Individual buildings can rarely be fully appreciated except as part of a larger whole – perfectly imitating the Chinese belief in the primacy of the larger group – society and the family as whole – over the individual.
And Chinese buildings and building complexes are often self contained and inward looking, focusing on the centre, with only one door and few windows on the outside – a little like China has often been herself.
In the West most buildings were stone, whereas traditional Chinese architecture relied on strong timber columns, beams and brackets to support the recognisable flare-tipped roofs. Walls, even when made of stone, were not designed to be weight bearing.
Hence the Chinese phrase ‘the walls may collapse but the house – never’. The wooden frame needed to be protected from the elements, and is also easier to paint than stone walls, hence the colourful nature of Chinese buildings.
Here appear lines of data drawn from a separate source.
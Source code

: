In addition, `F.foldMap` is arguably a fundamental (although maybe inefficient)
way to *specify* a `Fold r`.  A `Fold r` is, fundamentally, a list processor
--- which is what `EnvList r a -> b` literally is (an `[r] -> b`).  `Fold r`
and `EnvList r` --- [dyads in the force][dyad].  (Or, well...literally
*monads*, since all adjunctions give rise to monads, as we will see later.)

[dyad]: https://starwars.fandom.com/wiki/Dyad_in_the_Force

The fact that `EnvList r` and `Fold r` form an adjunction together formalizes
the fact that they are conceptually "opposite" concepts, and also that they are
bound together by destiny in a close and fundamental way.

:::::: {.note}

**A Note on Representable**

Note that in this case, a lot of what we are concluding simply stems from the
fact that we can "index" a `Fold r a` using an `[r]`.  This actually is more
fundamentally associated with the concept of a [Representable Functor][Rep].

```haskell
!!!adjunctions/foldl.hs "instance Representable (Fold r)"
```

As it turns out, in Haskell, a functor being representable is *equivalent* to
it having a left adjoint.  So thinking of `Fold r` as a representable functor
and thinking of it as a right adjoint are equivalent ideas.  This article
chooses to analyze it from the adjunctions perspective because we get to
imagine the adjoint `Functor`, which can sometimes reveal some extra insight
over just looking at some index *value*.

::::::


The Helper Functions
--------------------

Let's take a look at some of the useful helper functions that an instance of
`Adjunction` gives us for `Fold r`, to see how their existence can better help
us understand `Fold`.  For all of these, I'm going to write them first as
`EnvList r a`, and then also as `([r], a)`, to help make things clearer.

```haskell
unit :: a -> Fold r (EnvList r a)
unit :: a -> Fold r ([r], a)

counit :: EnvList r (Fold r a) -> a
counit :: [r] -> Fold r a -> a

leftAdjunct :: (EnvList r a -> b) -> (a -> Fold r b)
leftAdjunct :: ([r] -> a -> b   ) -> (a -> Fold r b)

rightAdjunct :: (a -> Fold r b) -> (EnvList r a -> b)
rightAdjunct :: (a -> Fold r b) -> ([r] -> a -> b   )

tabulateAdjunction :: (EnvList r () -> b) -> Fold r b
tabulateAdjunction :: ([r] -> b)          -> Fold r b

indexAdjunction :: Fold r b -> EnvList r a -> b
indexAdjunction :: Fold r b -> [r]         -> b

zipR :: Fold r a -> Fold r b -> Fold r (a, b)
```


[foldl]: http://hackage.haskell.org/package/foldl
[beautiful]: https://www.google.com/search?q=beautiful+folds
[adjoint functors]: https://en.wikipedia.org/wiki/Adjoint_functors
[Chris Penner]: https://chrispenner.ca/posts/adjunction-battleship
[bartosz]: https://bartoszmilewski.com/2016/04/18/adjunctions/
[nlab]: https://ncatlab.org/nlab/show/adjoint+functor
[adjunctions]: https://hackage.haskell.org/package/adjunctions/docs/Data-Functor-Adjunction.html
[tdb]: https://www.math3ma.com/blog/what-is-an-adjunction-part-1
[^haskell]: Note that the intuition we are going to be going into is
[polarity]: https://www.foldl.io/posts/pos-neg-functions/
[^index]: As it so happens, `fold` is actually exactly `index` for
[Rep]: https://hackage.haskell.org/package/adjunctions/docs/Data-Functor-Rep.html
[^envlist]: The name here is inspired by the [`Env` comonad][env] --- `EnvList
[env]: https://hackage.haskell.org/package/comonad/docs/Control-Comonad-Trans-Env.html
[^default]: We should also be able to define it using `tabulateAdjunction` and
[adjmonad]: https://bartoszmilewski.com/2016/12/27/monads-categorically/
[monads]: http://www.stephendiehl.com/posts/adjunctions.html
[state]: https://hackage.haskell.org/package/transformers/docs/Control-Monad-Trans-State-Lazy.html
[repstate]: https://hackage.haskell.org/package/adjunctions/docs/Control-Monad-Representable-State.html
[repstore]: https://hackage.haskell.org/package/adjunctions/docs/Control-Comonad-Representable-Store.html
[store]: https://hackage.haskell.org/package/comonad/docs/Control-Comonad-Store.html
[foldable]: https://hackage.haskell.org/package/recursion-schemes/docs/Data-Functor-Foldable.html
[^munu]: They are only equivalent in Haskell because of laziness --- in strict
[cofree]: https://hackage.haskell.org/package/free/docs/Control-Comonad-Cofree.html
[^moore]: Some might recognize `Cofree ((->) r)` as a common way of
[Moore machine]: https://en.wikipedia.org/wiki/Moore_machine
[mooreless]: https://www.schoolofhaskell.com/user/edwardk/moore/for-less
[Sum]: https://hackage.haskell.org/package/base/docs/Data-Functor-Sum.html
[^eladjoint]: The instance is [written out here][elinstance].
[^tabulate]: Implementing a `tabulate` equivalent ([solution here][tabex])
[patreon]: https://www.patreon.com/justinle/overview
Chinese architecture promotes balance and is symmetrical along a North South axis, with secondary buildings positioned on wings either side of the main ones, a fine example of this being the Forbidden City where each of the main buildings lie on the North – South axis. This principle was so important that entire cities were designed to be entirely symmetrical, just take a look at an aerial photograph of Beijing.
Chinese architecture tends to group buildings together in neat, inward-looking clusters. Individual buildings are rarely fully visible, instead appreciation is taken of the group of buildings as a whole. The basic unit is rectangular, with groups of rectangular buildings together forming another neat, larger, self-contained rectangle.
Chinese architecture focuses on the horizontal axis – impressive buildings are wide, not high, and visually the most important parts of buildings like the Forbidden City are their huge platforms and roofs, not the vertical walls and columns.
Graceful, tapered, overhanging roofs, often in several tiers, are an important feature and reflect the importance of the building and the wealth of its owner. Roofs are highly decorative with glazed tiles, and colourfully painted beams and brackets.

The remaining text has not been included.